EXERCISE |
Your answer should be the lines of the material that include the word "encoding".

* * *

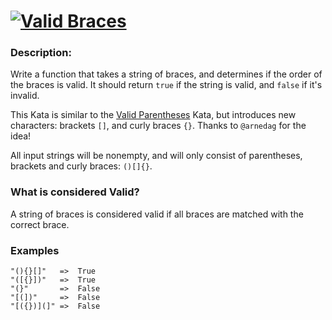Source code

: # [![Valid Braces](https://www.codewars.com/kata/5277c8a221e209d3f6000b56)](https://www.codewars.com/kata/5277c8a221e209d3f6000b56)


### Description:

Write a function that takes a string of braces, and determines if the order of the braces is valid. It should return `true` if the string is valid, and `false` if it's invalid.

This Kata is similar to the [Valid Parentheses](https://www.codewars.com/kata/valid-parentheses) Kata, but introduces new characters: brackets `[]`, and curly braces `{}`. Thanks to `@arnedag` for the idea!

All input strings will be nonempty, and will only consist of parentheses, brackets and curly braces: `()[]{}`.

### What is considered Valid?

A string of braces is considered valid if all braces are matched with the correct brace.

### Examples

```
"(){}[]"   =>  True
"([{}])"   =>  True
"(}"       =>  False
"[(])"     =>  False
"[({})](]" =>  False
```
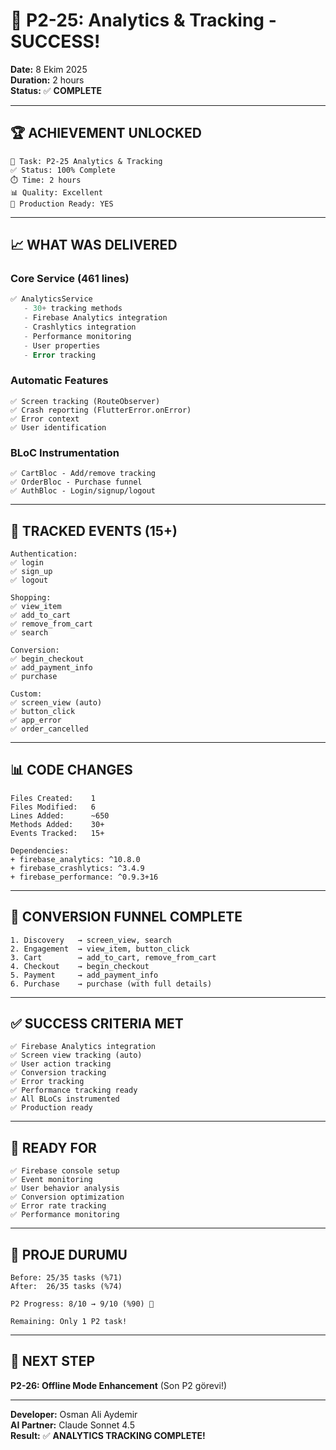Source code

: # 🎉 P2-25: Analytics & Tracking - SUCCESS!

**Date:** 8 Ekim 2025  
**Duration:** 2 hours  
**Status:** ✅ **COMPLETE**

---

## 🏆 ACHIEVEMENT UNLOCKED

```
🎯 Task: P2-25 Analytics & Tracking
✅ Status: 100% Complete
⏱️ Time: 2 hours
📊 Quality: Excellent
🚀 Production Ready: YES
```

---

## 📈 WHAT WAS DELIVERED

### Core Service (461 lines)
```dart
✅ AnalyticsService
   - 30+ tracking methods
   - Firebase Analytics integration
   - Crashlytics integration  
   - Performance monitoring
   - User properties
   - Error tracking
```

### Automatic Features
```
✅ Screen tracking (RouteObserver)
✅ Crash reporting (FlutterError.onError)
✅ Error context
✅ User identification
```

### BLoC Instrumentation
```
✅ CartBloc - Add/remove tracking
✅ OrderBloc - Purchase funnel
✅ AuthBloc - Login/signup/logout
```

---

## 🎯 TRACKED EVENTS (15+)

```
Authentication:
✅ login
✅ sign_up
✅ logout

Shopping:
✅ view_item
✅ add_to_cart
✅ remove_from_cart
✅ search

Conversion:
✅ begin_checkout
✅ add_payment_info
✅ purchase

Custom:
✅ screen_view (auto)
✅ button_click
✅ app_error
✅ order_cancelled
```

---

## 📊 CODE CHANGES

```
Files Created:    1
Files Modified:   6
Lines Added:      ~650
Methods Added:    30+
Events Tracked:   15+

Dependencies:
+ firebase_analytics: ^10.8.0
+ firebase_crashlytics: ^3.4.9
+ firebase_performance: ^0.9.3+16
```

---

## 🎯 CONVERSION FUNNEL COMPLETE

```
1. Discovery   → screen_view, search
2. Engagement  → view_item, button_click
3. Cart        → add_to_cart, remove_from_cart
4. Checkout    → begin_checkout
5. Payment     → add_payment_info
6. Purchase    → purchase (with full details)
```

---

## ✅ SUCCESS CRITERIA MET

```
✅ Firebase Analytics integration
✅ Screen view tracking (auto)
✅ User action tracking
✅ Conversion tracking
✅ Error tracking
✅ Performance tracking ready
✅ All BLoCs instrumented
✅ Production ready
```

---

## 🚀 READY FOR

```
✅ Firebase console setup
✅ Event monitoring
✅ User behavior analysis
✅ Conversion optimization
✅ Error rate tracking
✅ Performance monitoring
```

---

## 🎊 PROJE DURUMU

```
Before: 25/35 tasks (%71)
After:  26/35 tasks (%74)

P2 Progress: 8/10 → 9/10 (%90) 🎯

Remaining: Only 1 P2 task!
```

---

## 💪 NEXT STEP

**P2-26: Offline Mode Enhancement** (Son P2 görevi!)

---

**Developer:** Osman Ali Aydemir  
**AI Partner:** Claude Sonnet 4.5  
**Result:** ✅ **ANALYTICS TRACKING COMPLETE!**
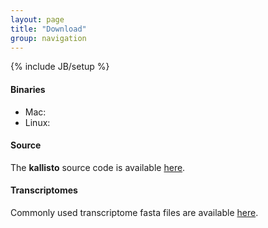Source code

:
 ```yaml
---
layout: page
title: "Download"
group: navigation
---
```


{% include JB/setup %}

#### Binaries

- Mac:
- Linux:

#### Source

The __kallisto__ source code is available
[here](http://pachterlab.github.io/kallisto).

#### Transcriptomes

Commonly used transcriptome fasta files are available [here](http://bio.math.berkeley.edu/kallisto/transcriptomes/).
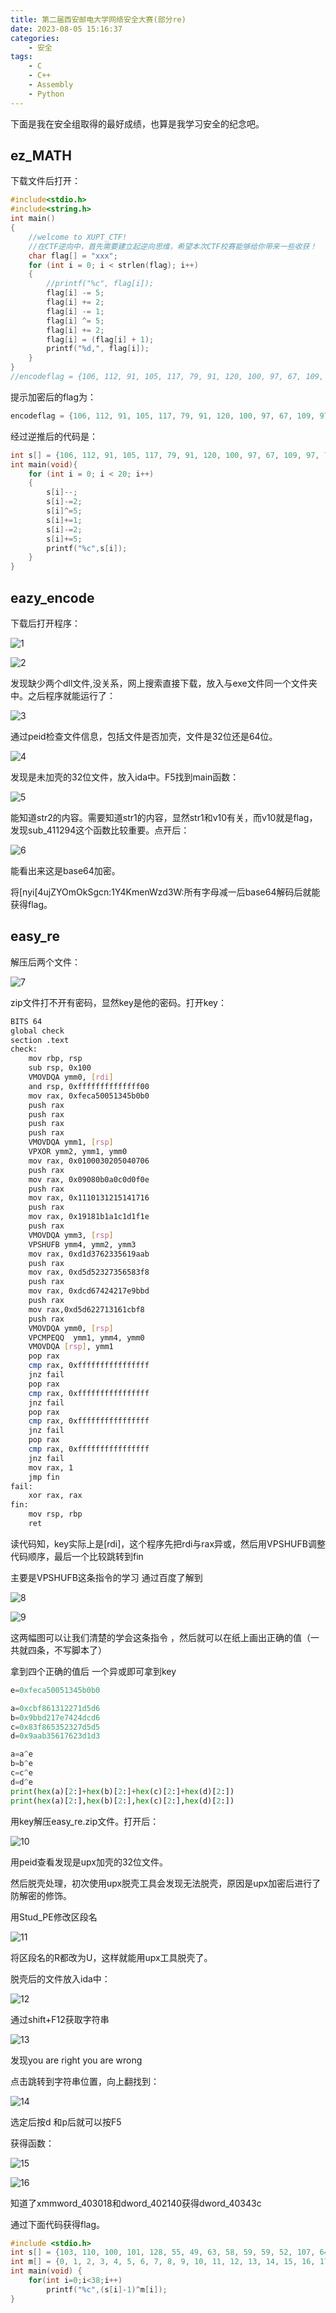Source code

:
 ```yaml
---
title: 第二届西安邮电大学网络安全大赛(部分re)
date: 2023-08-05 15:16:37
categories:
    - 安全
tags:
    - C
    - C++
    - Assembly
    - Python
---
```


下面是我在安全组取得的最好成绩，也算是我学习安全的纪念吧。

<!--more-->

## ez_MATH

下载文件后打开：

```cpp
#include<stdio.h>
#include<string.h>
int main()
{
    //welcome to XUPT_CTF!
    //在CTF逆向中，首先需要建立起逆向思维，希望本次CTF校赛能够给你带来一些收获！
    char flag[] = "xxx";
    for (int i = 0; i < strlen(flag); i++)
    {
        //printf("%c", flag[i]);
        flag[i] -= 5;
        flag[i] += 2;
        flag[i] -= 1;
        flag[i] ^= 5;
        flag[i] += 2;
        flag[i] = (flag[i] + 1);
        printf("%d,", flag[i]);
    }
}
//encodeflag = {106, 112, 91, 105, 117, 79, 91, 120, 100, 97, 67, 109, 97, 71, 71, 71, 91, 109, 115, 127}
```

提示加密后的flag为：

```cpp
encodeflag = {106, 112, 91, 105, 117, 79, 91, 120, 100, 97, 67, 109, 97, 71, 71, 71, 91, 109, 115, 127}
```

经过逆推后的代码是：

```cpp
int s[] = {106, 112, 91, 105, 117, 79, 91, 120, 100, 97, 67, 109, 97, 71, 71, 71, 91, 109, 115, 127};
int main(void){
    for (int i = 0; i < 20; i++)
    {
        s[i]--;
        s[i]-=2;
        s[i]^=5;
        s[i]+=1;
        s[i]-=2;
        s[i]+=5;
        printf("%c",s[i]);
    }
} 
```

## eazy_encode

下载后打开程序：

![1](1.png)

![2](2.png)

发现缺少两个dll文件,没关系，网上搜索直接下载，放入与exe文件同一个文件夹中。之后程序就能运行了：

![3](3.png)

通过peid检查文件信息，包括文件是否加壳，文件是32位还是64位。

![4](4.png)

发现是未加壳的32位文件，放入ida中。F5找到main函数：

![5](5.png)

能知道str2的内容。需要知道str1的内容，显然str1和v10有关，而v10就是flag，发现sub_411294这个函数比较重要。点开后：

![6](6.png)

能看出来这是base64加密。

将[nyi[4ujZYOmOkSgcn:1Y4KmenWzd3W:所有字母减一后base64解码后就能获得flag。

## easy_re

解压后两个文件：

![7](7.png)

zip文件打不开有密码，显然key是他的密码。打开key：

```bash
BITS 64
global check
section .text
check:
    mov rbp, rsp
    sub rsp, 0x100
    VMOVDQA ymm0, [rdi]
    and rsp, 0xffffffffffffff00
    mov rax, 0xfeca50051345b0b0
    push rax
    push rax
    push rax
    push rax
    VMOVDQA ymm1, [rsp]
    VPXOR ymm2, ymm1, ymm0
    mov rax, 0x0100030205040706
    push rax
    mov rax, 0x09080b0a0c0d0f0e
    push rax
    mov rax, 0x1110131215141716
    push rax
    mov rax, 0x19181b1a1c1d1f1e
    push rax
    VMOVDQA ymm3, [rsp]
    VPSHUFB ymm4, ymm2, ymm3
    mov rax, 0xd1d3762335619aab
    push rax
    mov rax, 0xd5d52327356583f8
    push rax
    mov rax, 0xdcd67424217e9bbd
    push rax
    mov rax,0xd5d622713161cbf8 
    push rax
    VMOVDQA ymm0, [rsp]
    VPCMPEQQ  ymm1, ymm4, ymm0
    VMOVDQA [rsp], ymm1
    pop rax
    cmp rax, 0xffffffffffffffff
    jnz fail
    pop rax
    cmp rax, 0xffffffffffffffff
    jnz fail
    pop rax
    cmp rax, 0xffffffffffffffff
    jnz fail
    pop rax
    cmp rax, 0xffffffffffffffff
    jnz fail
    mov rax, 1
    jmp fin
fail:
    xor rax, rax
fin:
    mov rsp, rbp
    ret
```

读代码知，key实际上是[rdi]，这个程序先把rdi与rax异或，然后用VPSHUFB调整代码顺序，最后一个比较跳转到fin

主要是VPSHUFB这条指令的学习 通过百度了解到

![8](8.png)

![9](9.png)

这两幅图可以让我们清楚的学会这条指令 ，然后就可以在纸上画出正确的值（一共就四条，不写脚本了）

拿到四个正确的值后 一个异或即可拿到key

```python
e=0xfeca50051345b0b0

a=0xcbf861312271d5d6
b=0x9bbd217e7424dcd6
c=0x83f865352327d5d5 
d=0x9aab35617623d1d3

a=a^e
b=b^e
c=c^e
d=d^e
print(hex(a)[2:]+hex(b)[2:]+hex(c)[2:]+hex(d)[2:])
print(hex(a)[2:],hex(b)[2:],hex(c)[2:],hex(d)[2:])
```

用key解压easy_re.zip文件。打开后：

![10](10.png)

用peid查看发现是upx加壳的32位文件。

然后脱壳处理，初次使用upx脱壳工具会发现无法脱壳，原因是upx加密后进行了防解密的修饰。

用Stud_PE修改区段名

![11](11.png)

将区段名的R都改为U，这样就能用upx工具脱壳了。

脱壳后的文件放入ida中：

![12](12.png)

通过shift+F12获取字符串

![13](13.png)

发现you are right  you are wrong

点击跳转到字符串位置，向上翻找到：

![14](14.png)

选定后按d 和p后就可以按F5

获得函数：

![15](15.png)

![16](16.png)

知道了xmmword_403018和dword_402140获得dword_40343c

通过下面代码获得flag。

```cpp
#include <stdio.h>
int s[] = {103, 110, 100, 101, 128, 55, 49, 63, 58, 59, 59, 52, 107, 64, 112, 60, 116, 36, 117, 38, 46, 46, 38, 114, 43, 34, 35, 44, 121, 47, 45, 123, 19, 25, 66, 28, 17, 89};
int m[] = {0, 1, 2, 3, 4, 5, 6, 7, 8, 9, 10, 11, 12, 13, 14, 15, 16, 17, 18, 19, 20, 21, 22, 23, 24, 25, 26, 27, 28, 29, 30, 31, 32, 33, 34, 35, 36,37};
int main(void) {
    for(int i=0;i<38;i++)
        printf("%c",(s[i]-1)^m[i]);
}
```
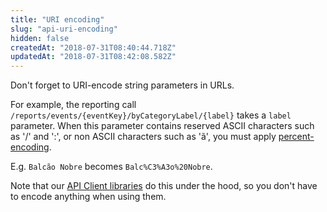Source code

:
 ```yaml
---
title: "URI encoding"
slug: "api-uri-encoding"
hidden: false
createdAt: "2018-07-31T08:40:44.718Z"
updatedAt: "2018-07-31T08:42:08.582Z"
---
```

Don&#39;t forget to URI-encode string parameters in URLs.
 
For example, the reporting call `/reports/events/{eventKey}/byCategoryLabel/{label}` takes a `label` parameter. When this parameter contains reserved ASCII characters such as &#39;/&#39; and &#39;:&#39;, or non ASCII characters such as &#39;ã&#39;, you must apply [percent-encoding](https://en.wikipedia.org/wiki/Percent-encoding). 

E.g. `Balcão Nobre` becomes `Balc%C3%A3o%20Nobre`.

Note that our [API Client libraries](doc:api-client-libraries) do this under the hood, so you don&#39;t have to encode anything when using them.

* * *

RESULT OF THIS EXERCISE |
title: "URI encoding"
slug: "api-uri-encoding"
For example, the reporting call `/reports/events/{eventKey}/byCategoryLabel/{label}` takes a `label` parameter. When this parameter contains reserved ASCII characters such as &#39;/&#39; and &#39;:&#39;, or non ASCII characters such as &#39;ã&#39;, you must apply [percent-encoding](https://en.wikipedia.org/wiki/Percent-encoding). 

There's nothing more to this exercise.